TASK DESCRIPTION >> Work out how many lines in the material beneath contain "Returns". Give only that number.

DATA SUPPLIED >>
>>

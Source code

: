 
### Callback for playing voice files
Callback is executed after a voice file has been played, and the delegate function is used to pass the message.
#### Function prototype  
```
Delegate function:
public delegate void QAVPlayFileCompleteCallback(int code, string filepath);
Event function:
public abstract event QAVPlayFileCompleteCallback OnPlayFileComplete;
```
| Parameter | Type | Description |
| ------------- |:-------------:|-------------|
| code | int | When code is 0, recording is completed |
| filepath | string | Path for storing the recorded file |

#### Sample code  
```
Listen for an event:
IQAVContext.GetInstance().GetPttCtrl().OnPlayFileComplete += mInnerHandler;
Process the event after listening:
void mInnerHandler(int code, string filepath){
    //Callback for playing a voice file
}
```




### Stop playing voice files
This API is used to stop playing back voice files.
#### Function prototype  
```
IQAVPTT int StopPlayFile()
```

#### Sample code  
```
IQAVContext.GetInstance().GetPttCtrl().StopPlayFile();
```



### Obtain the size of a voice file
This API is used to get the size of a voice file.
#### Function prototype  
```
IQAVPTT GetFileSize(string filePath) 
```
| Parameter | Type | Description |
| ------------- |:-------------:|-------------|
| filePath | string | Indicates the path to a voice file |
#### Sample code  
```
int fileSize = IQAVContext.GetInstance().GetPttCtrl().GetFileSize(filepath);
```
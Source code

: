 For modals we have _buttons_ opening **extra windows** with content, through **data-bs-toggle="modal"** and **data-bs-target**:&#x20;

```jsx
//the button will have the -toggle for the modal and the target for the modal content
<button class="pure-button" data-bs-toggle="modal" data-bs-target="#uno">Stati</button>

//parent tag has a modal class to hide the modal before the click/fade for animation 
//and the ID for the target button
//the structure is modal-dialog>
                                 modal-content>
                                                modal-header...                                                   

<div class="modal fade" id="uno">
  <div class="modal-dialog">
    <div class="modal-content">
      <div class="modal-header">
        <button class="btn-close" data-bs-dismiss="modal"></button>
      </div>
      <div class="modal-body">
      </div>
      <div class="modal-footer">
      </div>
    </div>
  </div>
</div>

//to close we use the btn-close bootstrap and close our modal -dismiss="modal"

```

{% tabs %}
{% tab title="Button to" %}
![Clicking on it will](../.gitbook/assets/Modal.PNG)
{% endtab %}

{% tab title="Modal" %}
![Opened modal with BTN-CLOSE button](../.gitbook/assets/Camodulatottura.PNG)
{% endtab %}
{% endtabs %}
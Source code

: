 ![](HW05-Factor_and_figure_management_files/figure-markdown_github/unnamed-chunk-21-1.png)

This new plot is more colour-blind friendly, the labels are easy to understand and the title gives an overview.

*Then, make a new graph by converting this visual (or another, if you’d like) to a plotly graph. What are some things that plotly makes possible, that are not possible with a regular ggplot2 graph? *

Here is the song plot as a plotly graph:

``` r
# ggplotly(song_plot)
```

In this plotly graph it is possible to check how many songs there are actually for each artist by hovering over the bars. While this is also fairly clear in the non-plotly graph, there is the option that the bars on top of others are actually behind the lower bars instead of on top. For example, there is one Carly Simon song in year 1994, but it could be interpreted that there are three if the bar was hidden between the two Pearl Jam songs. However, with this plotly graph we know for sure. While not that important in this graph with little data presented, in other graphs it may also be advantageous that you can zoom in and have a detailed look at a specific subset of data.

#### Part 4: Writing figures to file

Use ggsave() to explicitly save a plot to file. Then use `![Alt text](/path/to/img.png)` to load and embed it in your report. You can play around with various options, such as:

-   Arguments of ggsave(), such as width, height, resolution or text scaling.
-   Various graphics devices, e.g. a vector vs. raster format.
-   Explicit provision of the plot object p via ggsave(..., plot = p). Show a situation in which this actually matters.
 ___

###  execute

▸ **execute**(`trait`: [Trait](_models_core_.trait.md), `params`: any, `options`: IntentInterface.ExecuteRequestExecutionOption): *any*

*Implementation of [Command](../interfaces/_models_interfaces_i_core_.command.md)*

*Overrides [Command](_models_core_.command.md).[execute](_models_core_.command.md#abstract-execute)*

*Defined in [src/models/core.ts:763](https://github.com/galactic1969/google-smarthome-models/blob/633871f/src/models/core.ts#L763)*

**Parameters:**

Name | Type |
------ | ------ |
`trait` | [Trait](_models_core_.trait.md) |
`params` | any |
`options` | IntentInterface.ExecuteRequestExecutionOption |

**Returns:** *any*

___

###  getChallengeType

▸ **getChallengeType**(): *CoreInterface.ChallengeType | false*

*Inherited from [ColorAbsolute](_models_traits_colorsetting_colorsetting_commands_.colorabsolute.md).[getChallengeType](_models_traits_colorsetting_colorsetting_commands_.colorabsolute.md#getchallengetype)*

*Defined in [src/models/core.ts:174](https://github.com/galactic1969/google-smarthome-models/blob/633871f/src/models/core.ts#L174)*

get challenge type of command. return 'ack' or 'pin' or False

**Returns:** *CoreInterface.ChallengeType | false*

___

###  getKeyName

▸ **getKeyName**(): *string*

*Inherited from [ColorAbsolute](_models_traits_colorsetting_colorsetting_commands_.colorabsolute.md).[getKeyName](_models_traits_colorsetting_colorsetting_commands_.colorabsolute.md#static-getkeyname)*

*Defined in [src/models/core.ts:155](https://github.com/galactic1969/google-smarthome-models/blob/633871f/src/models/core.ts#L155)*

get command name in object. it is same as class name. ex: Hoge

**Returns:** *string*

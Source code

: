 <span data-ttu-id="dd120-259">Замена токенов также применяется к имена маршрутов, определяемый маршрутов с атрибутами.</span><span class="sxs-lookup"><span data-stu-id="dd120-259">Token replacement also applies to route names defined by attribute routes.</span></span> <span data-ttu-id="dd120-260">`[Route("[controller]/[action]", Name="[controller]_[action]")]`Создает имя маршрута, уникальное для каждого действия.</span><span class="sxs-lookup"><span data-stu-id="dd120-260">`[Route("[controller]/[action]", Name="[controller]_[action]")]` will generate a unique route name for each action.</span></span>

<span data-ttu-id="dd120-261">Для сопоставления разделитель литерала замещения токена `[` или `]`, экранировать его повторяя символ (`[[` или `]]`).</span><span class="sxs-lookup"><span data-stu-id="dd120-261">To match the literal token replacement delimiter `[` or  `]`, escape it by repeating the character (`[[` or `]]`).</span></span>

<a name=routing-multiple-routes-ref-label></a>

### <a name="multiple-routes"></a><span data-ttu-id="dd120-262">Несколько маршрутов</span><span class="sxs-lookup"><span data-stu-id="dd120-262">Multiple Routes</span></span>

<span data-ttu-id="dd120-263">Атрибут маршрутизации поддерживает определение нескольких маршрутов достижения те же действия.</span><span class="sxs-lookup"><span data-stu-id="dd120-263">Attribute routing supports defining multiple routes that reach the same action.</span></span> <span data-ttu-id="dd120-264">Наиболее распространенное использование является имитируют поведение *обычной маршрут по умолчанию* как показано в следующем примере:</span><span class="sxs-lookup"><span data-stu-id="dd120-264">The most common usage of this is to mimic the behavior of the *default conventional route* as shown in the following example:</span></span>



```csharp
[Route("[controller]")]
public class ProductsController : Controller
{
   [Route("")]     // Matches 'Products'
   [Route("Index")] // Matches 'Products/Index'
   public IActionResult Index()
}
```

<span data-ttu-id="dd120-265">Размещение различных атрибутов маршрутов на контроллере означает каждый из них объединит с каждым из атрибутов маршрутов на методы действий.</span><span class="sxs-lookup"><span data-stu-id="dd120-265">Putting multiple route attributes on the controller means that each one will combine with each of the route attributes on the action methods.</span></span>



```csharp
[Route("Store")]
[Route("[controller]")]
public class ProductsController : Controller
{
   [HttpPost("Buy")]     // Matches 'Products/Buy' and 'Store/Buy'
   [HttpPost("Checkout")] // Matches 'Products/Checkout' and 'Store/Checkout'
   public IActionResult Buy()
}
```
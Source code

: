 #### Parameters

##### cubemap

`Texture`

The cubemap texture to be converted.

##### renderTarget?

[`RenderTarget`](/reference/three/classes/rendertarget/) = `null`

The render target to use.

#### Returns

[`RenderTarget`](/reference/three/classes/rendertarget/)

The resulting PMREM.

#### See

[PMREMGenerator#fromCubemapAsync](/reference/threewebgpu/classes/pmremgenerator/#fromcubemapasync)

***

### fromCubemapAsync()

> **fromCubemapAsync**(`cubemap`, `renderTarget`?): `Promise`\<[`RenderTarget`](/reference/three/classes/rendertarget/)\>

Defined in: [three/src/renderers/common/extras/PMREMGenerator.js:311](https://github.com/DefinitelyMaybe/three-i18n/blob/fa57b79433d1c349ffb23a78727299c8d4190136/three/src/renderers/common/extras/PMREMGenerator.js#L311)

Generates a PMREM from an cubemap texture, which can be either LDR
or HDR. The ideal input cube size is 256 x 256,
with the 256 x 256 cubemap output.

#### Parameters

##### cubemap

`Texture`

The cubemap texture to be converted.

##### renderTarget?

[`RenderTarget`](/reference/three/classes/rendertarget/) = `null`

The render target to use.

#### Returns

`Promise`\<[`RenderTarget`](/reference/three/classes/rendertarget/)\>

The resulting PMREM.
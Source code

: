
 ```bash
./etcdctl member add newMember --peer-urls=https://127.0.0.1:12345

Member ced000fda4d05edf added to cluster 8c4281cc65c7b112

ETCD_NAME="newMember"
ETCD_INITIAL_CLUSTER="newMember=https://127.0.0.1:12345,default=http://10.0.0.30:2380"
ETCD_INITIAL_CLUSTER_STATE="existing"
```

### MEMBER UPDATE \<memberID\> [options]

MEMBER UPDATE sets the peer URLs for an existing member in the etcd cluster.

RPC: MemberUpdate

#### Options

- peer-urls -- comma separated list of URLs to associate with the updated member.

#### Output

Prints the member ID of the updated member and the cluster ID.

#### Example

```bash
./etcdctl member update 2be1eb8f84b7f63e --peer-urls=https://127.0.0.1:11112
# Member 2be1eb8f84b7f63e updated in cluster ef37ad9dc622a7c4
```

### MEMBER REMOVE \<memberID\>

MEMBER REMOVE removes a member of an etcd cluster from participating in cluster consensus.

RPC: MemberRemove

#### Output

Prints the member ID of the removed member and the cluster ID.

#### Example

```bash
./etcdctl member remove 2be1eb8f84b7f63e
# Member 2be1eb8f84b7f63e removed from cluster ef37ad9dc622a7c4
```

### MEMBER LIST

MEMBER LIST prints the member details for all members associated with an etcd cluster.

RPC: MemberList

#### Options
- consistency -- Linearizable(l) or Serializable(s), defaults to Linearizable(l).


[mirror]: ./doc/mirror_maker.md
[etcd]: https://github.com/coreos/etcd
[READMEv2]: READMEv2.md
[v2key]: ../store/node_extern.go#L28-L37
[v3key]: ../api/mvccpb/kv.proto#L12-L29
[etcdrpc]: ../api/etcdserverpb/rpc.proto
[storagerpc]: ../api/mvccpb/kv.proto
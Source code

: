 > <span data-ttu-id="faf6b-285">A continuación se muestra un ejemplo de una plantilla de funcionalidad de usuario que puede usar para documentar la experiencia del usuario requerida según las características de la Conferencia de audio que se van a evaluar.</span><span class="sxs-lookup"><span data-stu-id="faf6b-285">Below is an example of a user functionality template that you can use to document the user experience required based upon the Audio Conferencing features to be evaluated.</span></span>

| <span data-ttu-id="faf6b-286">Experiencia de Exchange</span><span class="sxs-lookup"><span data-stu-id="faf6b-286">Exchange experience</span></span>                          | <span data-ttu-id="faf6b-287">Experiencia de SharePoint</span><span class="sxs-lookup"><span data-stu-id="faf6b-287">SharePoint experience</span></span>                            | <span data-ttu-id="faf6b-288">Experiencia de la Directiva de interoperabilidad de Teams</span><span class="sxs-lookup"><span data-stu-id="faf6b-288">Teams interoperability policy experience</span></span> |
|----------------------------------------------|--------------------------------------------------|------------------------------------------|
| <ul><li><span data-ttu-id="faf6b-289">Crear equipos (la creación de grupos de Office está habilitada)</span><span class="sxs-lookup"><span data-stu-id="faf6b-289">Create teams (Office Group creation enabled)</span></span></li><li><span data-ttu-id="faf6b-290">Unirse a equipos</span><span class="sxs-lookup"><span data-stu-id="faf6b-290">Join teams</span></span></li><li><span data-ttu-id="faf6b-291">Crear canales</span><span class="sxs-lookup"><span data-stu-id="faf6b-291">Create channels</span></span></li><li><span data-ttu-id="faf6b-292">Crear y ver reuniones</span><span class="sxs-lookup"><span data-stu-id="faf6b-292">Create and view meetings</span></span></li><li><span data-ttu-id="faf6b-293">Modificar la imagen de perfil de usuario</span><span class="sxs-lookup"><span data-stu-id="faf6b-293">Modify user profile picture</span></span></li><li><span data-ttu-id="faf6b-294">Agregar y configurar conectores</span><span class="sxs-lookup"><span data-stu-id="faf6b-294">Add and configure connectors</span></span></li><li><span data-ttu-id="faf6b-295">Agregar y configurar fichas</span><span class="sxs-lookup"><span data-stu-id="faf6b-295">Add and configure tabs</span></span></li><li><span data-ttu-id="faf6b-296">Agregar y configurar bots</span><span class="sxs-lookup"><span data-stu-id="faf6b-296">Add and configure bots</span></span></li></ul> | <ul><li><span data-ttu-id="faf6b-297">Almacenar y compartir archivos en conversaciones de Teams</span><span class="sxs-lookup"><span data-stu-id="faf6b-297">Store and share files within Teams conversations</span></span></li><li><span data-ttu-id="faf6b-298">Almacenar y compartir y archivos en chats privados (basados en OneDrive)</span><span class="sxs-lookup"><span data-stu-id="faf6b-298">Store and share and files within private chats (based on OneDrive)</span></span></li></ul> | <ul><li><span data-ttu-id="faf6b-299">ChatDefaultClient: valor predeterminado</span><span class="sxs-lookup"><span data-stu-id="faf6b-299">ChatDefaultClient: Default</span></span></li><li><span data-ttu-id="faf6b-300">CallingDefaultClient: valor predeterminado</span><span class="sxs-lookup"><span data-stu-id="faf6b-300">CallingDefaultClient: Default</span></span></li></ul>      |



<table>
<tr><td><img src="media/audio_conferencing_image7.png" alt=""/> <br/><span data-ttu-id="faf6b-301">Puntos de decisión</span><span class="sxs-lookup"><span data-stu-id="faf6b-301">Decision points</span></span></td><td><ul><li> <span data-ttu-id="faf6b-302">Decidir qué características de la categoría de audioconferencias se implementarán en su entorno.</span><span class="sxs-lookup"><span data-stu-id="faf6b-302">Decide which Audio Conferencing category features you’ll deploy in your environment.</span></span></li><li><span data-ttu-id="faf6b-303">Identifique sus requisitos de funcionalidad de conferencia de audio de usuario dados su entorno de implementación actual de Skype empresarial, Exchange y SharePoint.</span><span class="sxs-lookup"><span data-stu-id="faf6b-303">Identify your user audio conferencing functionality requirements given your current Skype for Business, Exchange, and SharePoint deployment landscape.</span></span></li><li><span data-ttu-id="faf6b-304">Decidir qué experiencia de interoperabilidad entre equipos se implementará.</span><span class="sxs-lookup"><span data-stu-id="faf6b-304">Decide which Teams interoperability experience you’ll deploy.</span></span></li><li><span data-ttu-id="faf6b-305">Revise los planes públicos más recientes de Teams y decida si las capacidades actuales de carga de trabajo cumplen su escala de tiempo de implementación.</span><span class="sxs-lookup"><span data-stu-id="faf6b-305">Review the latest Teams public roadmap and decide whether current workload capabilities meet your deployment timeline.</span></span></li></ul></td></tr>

<<

OUTPUT OF THE EXERCISE >> 5